- **WHAT IS EXPECTED**:
Repeat exactly, and only, the lines of the entries below from the one with "See [Getting Started](Getting_Started" through the one with "from our [Download](Download", both ends included.

- **RECORDS SUPPLIED**:
━━━━━━━━━━
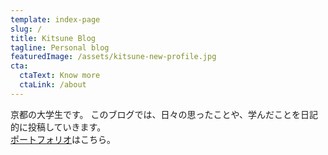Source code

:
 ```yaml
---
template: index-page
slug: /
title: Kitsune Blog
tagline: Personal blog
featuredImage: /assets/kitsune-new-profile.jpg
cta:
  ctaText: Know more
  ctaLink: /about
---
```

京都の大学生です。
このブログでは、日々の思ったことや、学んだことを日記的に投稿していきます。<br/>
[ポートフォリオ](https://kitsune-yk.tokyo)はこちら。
━━━━━━━━━━
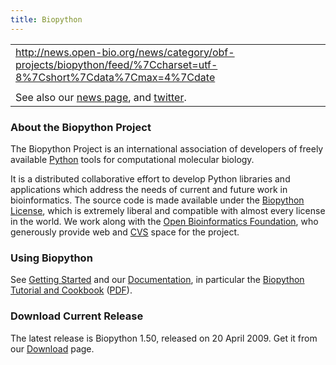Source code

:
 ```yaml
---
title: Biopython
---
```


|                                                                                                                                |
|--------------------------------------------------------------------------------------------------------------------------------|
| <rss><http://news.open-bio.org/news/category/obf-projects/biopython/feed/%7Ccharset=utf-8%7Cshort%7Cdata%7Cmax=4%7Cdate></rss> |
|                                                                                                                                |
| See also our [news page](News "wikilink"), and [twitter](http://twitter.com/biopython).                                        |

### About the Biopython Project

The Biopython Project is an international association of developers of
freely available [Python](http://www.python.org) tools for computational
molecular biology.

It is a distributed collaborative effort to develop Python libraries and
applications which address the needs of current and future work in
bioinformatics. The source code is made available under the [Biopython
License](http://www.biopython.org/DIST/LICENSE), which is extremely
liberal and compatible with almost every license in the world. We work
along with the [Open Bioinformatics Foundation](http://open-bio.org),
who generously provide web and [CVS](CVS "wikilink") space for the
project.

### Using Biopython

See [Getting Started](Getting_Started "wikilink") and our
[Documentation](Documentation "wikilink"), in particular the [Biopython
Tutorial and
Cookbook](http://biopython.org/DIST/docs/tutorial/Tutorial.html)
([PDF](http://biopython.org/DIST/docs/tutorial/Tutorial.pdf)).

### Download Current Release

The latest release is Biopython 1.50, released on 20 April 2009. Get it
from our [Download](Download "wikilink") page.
━━━━━━━━━━
- **RESPONSE TO THIS EXERCISE**:
See [Getting Started](Getting_Started "wikilink") and our
[Documentation](Documentation "wikilink"), in particular the [Biopython
Tutorial and
Cookbook](http://biopython.org/DIST/docs/tutorial/Tutorial.html)
([PDF](http://biopython.org/DIST/docs/tutorial/Tutorial.pdf)).

### Download Current Release

The latest release is Biopython 1.50, released on 20 April 2009. Get it
from our [Download](Download "wikilink") page.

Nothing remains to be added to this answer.